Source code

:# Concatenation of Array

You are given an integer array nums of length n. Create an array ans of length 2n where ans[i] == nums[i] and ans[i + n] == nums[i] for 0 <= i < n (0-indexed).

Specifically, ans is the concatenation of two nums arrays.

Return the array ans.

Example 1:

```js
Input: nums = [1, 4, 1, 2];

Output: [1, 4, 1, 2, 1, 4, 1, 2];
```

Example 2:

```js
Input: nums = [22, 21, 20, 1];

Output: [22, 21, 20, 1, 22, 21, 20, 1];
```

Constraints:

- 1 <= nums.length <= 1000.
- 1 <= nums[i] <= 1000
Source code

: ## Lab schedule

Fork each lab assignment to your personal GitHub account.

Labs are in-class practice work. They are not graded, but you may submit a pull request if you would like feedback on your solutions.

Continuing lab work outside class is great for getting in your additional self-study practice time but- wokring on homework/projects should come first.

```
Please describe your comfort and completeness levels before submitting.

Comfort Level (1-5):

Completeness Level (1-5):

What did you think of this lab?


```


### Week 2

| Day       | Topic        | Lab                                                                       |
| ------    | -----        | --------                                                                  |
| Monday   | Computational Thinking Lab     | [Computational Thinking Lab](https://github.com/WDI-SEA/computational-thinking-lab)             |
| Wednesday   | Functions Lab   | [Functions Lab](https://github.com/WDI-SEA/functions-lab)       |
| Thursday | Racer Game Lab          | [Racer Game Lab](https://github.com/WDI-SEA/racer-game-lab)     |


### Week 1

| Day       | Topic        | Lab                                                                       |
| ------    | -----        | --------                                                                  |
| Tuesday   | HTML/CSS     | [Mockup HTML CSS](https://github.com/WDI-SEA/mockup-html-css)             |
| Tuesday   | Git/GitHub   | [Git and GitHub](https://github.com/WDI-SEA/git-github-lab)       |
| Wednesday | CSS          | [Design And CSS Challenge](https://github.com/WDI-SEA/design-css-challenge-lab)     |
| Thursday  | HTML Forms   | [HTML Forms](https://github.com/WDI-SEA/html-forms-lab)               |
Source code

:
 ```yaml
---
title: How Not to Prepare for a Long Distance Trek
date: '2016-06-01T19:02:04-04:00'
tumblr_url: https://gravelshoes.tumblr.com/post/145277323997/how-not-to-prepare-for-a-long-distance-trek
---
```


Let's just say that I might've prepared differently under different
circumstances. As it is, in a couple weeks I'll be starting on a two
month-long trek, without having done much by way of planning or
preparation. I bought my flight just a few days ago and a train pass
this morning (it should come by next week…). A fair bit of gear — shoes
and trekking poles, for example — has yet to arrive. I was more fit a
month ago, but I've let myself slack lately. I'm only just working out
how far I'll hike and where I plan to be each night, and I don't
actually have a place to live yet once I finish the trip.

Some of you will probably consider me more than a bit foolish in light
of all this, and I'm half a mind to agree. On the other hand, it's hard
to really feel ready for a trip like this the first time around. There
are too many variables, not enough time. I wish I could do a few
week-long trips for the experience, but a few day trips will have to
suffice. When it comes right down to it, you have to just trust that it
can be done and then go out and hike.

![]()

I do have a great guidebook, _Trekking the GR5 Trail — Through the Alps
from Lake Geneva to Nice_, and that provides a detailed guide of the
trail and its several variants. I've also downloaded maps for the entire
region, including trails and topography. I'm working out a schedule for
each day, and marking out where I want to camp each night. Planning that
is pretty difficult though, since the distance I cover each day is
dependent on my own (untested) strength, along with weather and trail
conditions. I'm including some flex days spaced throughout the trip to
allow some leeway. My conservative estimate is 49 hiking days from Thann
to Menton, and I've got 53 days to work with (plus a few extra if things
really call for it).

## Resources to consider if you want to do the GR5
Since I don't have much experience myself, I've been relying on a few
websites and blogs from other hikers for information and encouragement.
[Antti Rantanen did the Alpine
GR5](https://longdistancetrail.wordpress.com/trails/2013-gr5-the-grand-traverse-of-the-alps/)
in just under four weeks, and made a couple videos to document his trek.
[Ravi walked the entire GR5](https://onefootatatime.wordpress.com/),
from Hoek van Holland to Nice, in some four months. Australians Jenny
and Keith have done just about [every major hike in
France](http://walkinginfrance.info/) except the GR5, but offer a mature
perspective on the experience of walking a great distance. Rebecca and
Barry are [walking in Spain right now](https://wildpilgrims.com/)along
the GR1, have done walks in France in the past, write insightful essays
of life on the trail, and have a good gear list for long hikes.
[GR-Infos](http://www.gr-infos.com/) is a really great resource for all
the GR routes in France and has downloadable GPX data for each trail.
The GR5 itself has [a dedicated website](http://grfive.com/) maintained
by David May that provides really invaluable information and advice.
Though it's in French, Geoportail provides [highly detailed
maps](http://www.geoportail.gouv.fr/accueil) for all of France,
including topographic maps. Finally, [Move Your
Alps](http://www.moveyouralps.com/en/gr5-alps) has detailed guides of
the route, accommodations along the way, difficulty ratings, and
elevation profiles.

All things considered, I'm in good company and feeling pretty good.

────────────────────────────────────────

▸ **WORK INSTRUCTION**
Exactly the lines above from the one with "dependent on my" to the one with "allow some leeway.", both included, are to be quoted; leave the rest out.

▸ **WRITTEN SOLUTION**
dependent on my own (untested) strength, along with weather and trail
conditions. I'm including some flex days spaced throughout the trip to
allow some leeway. My conservative estimate is 49 hiking days from Thann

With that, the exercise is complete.